I'm intrigued on how less efficient are parallel loops in Python compared to parloop
from Matlab.
Here I am presenting a simple root-finding problem brute-forcing initial 10^6 initial guesses between a
and b
.
import numpy as np
from scipy.optimize import root
import matplotlib.pyplot as plt
import multiprocessing
# define the function to find the roots
func = lambda x: np.sin(3*np.pi*np.cos(np.pi*x)*np.sin(np.pi*x))
def forfunc(x0):
q = [root(func, xi).x for xi in x0]
q = np.array(q).T[0]
return q
# variables os the problem
a = -3
b = 5
n = int(1e6)
x0 = np.linspace(a,b,n) # list of initial guesses
# the single-process loop
q = forfunc(x0)
# parallel loop
nc = 4
pool = multiprocessing.Pool(processes=nc)
q = np.hstack(pool.map(forfunc,np.split(x0,nc)))
pool.close()
The single-process loop takes 1min 26s of wall time and the parallel loop takes 1min 7s. I see some improvement as the speedup is 1.28, but the efficiency (timeloop/timeparallel/n_process)
is 0.32 in this case.
What is happening here and how to improve this efficiency? Am I doing something wrong?

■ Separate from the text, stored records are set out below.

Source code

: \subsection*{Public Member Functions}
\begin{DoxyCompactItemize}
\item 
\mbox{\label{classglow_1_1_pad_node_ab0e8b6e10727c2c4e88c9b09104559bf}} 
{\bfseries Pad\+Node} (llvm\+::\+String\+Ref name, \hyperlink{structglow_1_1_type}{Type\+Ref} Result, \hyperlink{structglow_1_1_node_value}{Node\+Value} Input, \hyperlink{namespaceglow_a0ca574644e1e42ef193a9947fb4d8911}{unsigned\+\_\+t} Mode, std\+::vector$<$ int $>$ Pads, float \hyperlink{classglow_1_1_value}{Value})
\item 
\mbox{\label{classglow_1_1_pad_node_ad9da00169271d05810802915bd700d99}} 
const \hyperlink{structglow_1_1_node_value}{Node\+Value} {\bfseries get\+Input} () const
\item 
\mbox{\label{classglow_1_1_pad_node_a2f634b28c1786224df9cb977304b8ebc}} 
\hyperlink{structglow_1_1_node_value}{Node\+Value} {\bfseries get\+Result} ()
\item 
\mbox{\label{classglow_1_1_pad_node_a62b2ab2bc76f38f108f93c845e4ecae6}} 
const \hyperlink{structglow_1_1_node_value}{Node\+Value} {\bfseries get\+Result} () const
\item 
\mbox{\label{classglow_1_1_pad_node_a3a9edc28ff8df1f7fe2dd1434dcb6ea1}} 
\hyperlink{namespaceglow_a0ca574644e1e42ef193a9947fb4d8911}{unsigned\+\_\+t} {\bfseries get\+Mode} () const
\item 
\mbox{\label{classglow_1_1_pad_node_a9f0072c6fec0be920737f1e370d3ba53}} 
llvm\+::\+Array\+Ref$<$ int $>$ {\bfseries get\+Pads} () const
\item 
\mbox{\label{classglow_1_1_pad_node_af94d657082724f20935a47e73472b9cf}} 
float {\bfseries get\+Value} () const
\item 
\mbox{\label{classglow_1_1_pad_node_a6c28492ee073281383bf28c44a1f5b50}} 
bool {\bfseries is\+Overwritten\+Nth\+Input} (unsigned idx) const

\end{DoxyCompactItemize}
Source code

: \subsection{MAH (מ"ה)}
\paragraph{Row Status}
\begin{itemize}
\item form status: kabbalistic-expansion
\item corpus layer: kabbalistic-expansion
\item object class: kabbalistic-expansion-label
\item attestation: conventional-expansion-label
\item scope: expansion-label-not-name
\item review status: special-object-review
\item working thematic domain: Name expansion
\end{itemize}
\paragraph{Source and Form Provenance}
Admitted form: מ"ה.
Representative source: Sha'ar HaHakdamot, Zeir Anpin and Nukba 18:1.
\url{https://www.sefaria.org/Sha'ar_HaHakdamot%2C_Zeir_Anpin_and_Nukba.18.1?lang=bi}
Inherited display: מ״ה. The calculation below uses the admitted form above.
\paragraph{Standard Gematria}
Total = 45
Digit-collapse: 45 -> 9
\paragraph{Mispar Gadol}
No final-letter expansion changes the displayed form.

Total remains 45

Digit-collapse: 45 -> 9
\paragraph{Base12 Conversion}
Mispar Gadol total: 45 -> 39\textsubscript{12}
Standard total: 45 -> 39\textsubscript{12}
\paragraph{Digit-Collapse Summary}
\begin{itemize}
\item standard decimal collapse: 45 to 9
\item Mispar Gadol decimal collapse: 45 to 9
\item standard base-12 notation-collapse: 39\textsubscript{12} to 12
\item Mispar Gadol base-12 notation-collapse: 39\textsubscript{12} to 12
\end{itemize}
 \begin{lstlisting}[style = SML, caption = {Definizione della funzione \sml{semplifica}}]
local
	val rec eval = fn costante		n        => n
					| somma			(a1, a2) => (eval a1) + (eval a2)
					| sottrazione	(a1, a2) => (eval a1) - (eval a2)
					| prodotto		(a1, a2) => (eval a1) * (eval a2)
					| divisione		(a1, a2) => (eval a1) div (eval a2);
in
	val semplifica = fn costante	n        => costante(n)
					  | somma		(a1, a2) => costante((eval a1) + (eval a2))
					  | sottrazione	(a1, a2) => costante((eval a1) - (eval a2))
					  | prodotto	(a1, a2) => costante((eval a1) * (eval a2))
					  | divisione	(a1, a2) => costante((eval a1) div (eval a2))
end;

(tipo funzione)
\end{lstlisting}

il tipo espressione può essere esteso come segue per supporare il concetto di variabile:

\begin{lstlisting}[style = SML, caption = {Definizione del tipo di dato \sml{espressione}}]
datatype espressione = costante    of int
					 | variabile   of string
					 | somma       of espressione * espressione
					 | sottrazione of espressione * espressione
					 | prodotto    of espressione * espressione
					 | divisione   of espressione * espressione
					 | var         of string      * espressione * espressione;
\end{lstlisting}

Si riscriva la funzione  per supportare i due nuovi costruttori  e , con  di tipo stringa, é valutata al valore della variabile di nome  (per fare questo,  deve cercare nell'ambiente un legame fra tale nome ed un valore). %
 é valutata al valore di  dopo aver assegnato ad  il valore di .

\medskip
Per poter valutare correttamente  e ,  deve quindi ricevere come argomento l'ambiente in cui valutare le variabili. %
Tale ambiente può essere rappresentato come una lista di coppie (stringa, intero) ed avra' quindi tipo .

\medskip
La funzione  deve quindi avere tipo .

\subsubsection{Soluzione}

I also tried using dask.delayed
in two ways:
import dask
# Every call is a delayed object
q = dask.compute(*[dask.delayed(func)(xi) for xi in x0])
# Every chunk is a delayed object
q = dask.compute(*[dask.delayed(forfunc)(x0i) for x0i in np.split(x0,nc)])
And here both takes more time than the single-process loop. The wall time for the first try is 3min and for the second try it took 1min 27s.
What's Happening with Dask (or Spark)
From your single-process tests, your loop executes one million tasks in 90 seconds. Thus, each task takes your CPU about 90 microseconds in the average case.
In distributed computing frameworks like Dask or Spark that provide flexibility and resiliency, tasks have a small overhead associated with them. Dask's overhead is as low as 200 microseconds per task. The Spark 3.0 documentation suggests that Spark can support tasks as short as 200 milliseconds, which perhaps means Dask actually has 1000x less overhead than Spark. It sounds like Dask is actually doing really well here!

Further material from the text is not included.